One month down. It has been 4 weeks since the day I threw down the Rio bermuda seed. Lawn is still trucking along. Temps are in the mid 90's and will be in the triple digits soon. I just couldn't hold off anymore, I had to use the Tru-Cut. One spot of the lawn really needed it. Other areas still haven't filled in enough for a mow but it was a nice test run. I cut it at 3/4" so I had to get a picture with a golf ball for a fairway picture. I also have some thin areas so I threw down some 16-16-16 @ 1/2lb per 1,000. I have also ordered up a Pro Plugger so I can hit the really bad bare spots. Until next week!


----------



## Hozer62 (May 28, 2019)

The lawn is really taking off and needs to be mowed about every three days.



Still have some thin areas and spots that need some work.



I also got a new toy. I'm going to be using this bad boy for sure in the few bare spots I have because of the water pooling.
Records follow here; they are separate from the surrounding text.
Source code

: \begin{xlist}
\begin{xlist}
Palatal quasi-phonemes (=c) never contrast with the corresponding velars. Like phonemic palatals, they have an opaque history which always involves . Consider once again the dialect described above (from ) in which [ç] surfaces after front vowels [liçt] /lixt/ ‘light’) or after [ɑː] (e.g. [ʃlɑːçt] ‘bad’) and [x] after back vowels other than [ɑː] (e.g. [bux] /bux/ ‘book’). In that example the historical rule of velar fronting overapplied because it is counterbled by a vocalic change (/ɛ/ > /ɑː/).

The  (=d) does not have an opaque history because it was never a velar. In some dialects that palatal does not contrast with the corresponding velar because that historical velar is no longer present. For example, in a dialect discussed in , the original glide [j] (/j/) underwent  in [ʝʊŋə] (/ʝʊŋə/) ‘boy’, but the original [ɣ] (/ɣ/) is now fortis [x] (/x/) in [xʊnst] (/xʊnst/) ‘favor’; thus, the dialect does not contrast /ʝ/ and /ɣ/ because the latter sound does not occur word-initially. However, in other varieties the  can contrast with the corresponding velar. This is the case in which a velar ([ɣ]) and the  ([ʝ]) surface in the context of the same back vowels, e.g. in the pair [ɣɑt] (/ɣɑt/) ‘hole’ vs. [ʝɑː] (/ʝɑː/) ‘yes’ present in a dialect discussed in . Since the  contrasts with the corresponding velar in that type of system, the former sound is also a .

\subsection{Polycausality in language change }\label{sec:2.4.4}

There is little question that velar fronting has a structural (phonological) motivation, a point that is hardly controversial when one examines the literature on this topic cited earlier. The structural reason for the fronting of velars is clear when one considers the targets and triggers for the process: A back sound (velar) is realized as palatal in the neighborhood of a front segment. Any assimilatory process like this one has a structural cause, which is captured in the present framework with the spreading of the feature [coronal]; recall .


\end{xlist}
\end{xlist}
A few more shots and close ups for the thin and slow to fill in spots.


----------



## BakerGreenLawnMaker (Mar 13, 2018)

The progress from dirt to Bermuda is amazing! Keep it up man, I'm a follower now.


----------



## Hozer62 (May 28, 2019)

@BakerGreenLawnMaker Thank you!!! You're coming right along as well!!! You have done a fine job over the last few years.


----------



## Hozer62 (May 28, 2019)

I was able to get a solid mow in yesterday. The lawn is going bananas with the heat we are getting right now. Put out some 21-0-0 too keep the pedal to the metal!





And this morning the boys showed up to start on the shop!!! So excited.


----------



## Wiley (Dec 2, 2019)

Looking great!


----------



## Hozer62 (May 28, 2019)

@Wiley Thanks! Lots of work left!!! :lol: :lol: :lol:


----------



## Hozer62 (May 28, 2019)

These guys really kicked some *** today!!!


----------



## Hozer62 (May 28, 2019)

Stand back non believers!!! These guys are the real deal. Progress on the shop is moving right along.
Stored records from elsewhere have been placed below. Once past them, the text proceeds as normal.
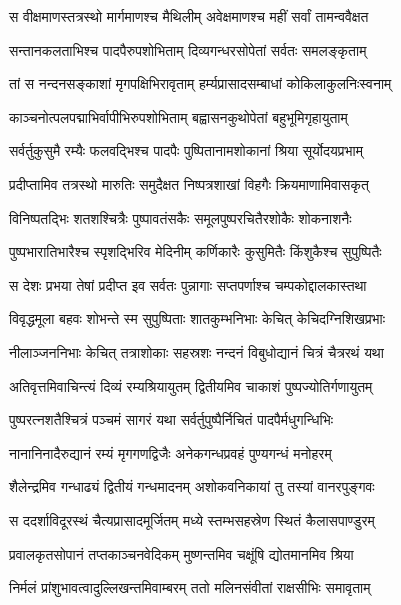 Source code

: 
\twolineshloka
{स वीक्षमाणस्तत्रस्थो मार्गमाणश्च मैथिलीम्}
{अवेक्षमाणश्च महीं सर्वां तामन्ववैक्षत} %

\twolineshloka
{सन्तानकलताभिश्च पादपैरुपशोभिताम्}
{दिव्यगन्धरसोपेतां सर्वतः समलङ्कृताम्} %

\twolineshloka
{तां स नन्दनसङ्काशां मृगपक्षिभिरावृताम्}
{हर्म्यप्रासादसम्बाधां कोकिलाकुलनिःस्वनाम्} %

\twolineshloka
{काञ्चनोत्पलपद्माभिर्वापीभिरुपशोभिताम्}
{बह्वासनकुथोपेतां बहुभूमिगृहायुताम्} %

\twolineshloka
{सर्वर्तुकुसुमै रम्यैः फलवद्भिश्च पादपैः}
{पुष्पितानामशोकानां श्रिया सूर्योदयप्रभाम्} %

\twolineshloka
{प्रदीप्तामिव तत्रस्थो मारुतिः समुदैक्षत}
{निष्पत्रशाखां विहगैः क्रियमाणामिवासकृत्} %

\twolineshloka
{विनिष्पतद्भिः शतशश्चित्रैः पुष्पावतंसकैः}
{समूलपुष्परचितैरशोकैः शोकनाशनैः} %

\twolineshloka
{पुष्पभारातिभारैश्च स्पृशद्भिरिव मेदिनीम्}
{कर्णिकारैः कुसुमितैः किंशुकैश्च सुपुष्पितैः} %

\twolineshloka
{स देशः प्रभया तेषां प्रदीप्त इव सर्वतः}
{पुन्नागाः सप्तपर्णाश्च चम्पकोद्दालकास्तथा} %

\twolineshloka
{विवृद्धमूला बहवः शोभन्ते स्म सुपुष्पिताः}
{शातकुम्भनिभाः केचित् केचिदग्निशिखप्रभाः} %

\twolineshloka
{नीलाञ्जननिभाः केचित् तत्राशोकाः सहस्रशः}
{नन्दनं विबुधोद्यानं चित्रं चैत्ररथं यथा} %

\twolineshloka
{अतिवृत्तमिवाचिन्त्यं दिव्यं रम्यश्रियायुतम्}
{द्वितीयमिव चाकाशं पुष्पज्योतिर्गणायुतम्} %

\twolineshloka
{पुष्परत्नशतैश्चित्रं पञ्चमं सागरं यथा}
{सर्वर्तुपुष्पैर्निचितं पादपैर्मधुगन्धिभिः} %

\twolineshloka
{नानानिनादैरुद्यानं रम्यं मृगगणद्विजैः}
{अनेकगन्धप्रवहं पुण्यगन्धं मनोहरम्} %

\twolineshloka
{शैलेन्द्रमिव गन्धाढ्यं द्वितीयं गन्धमादनम्}
{अशोकवनिकायां तु तस्यां वानरपुङ्गवः} %

\twolineshloka
{स ददर्शाविदूरस्थं चैत्यप्रासादमूर्जितम्}
{मध्ये स्तम्भसहस्रेण स्थितं कैलासपाण्डुरम्} %

\twolineshloka
{प्रवालकृतसोपानं तप्तकाञ्चनवेदिकम्}
{मुष्णन्तमिव चक्षूंषि द्योतमानमिव श्रिया} %

\twolineshloka
{निर्मलं प्रांशुभावत्वादुल्लिखन्तमिवाम्बरम्}
{ततो मलिनसंवीतां राक्षसीभिः समावृताम्} %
The bare spots in the lawn are filling in quick, can you say #alphagrass :lol: :lol: :lol:





I also have put the Pro Plugger to the test. Here are some close ups of the worst bare spots from water pooling. I'll keep up on the updates while these spots fill in.


----------



## Wiley (Dec 2, 2019)

See you are putting down some 21-0-0. What rates and intervals are you applying? What does your watering schedule look like? I've got a small bermuda project going so I'm curious to see what working well in our environment. I'll say it again, it looks really good!


----------



## Hozer62 (May 28, 2019)

@Wiley I put down some Scotts starter fertilizer at bag rate when I put the seed down. Followed that up with 16-16-16 @ 2lbs per 1k sq. ft. two weeks after the seed had all germinated. The 21-0-0 I put down 2.5lbs per 1k sq. ft. I'll keep trying to spoon feed the grass with nitrogen every two weeks to get about .5lb of N down per 1k sq. ft. As for my watering I've been getting 3/4" of water down every three days. Temps have been 95+ closer to 100 every day the last two weeks. Will stay that way for the next 6 weeks for sure. I'd say the real important thing right now is to keep it watered, not the fertilizer so much. Keeping the young grass stress free is the plan. Where in Northern California are you at?


----------



## JRS 9572 (May 28, 2018)

What a great thing to have. You're own "shop." I assume they're going to insulate the bejesus out of that thing? Our business is a 6,000 square foot metal building. 1/2 the area the roof wasn't insulated, and it was brutal until we got it taken care of. If it's brutal in the midlands of SC without insulation, then it has to be that bad or worse in Central California.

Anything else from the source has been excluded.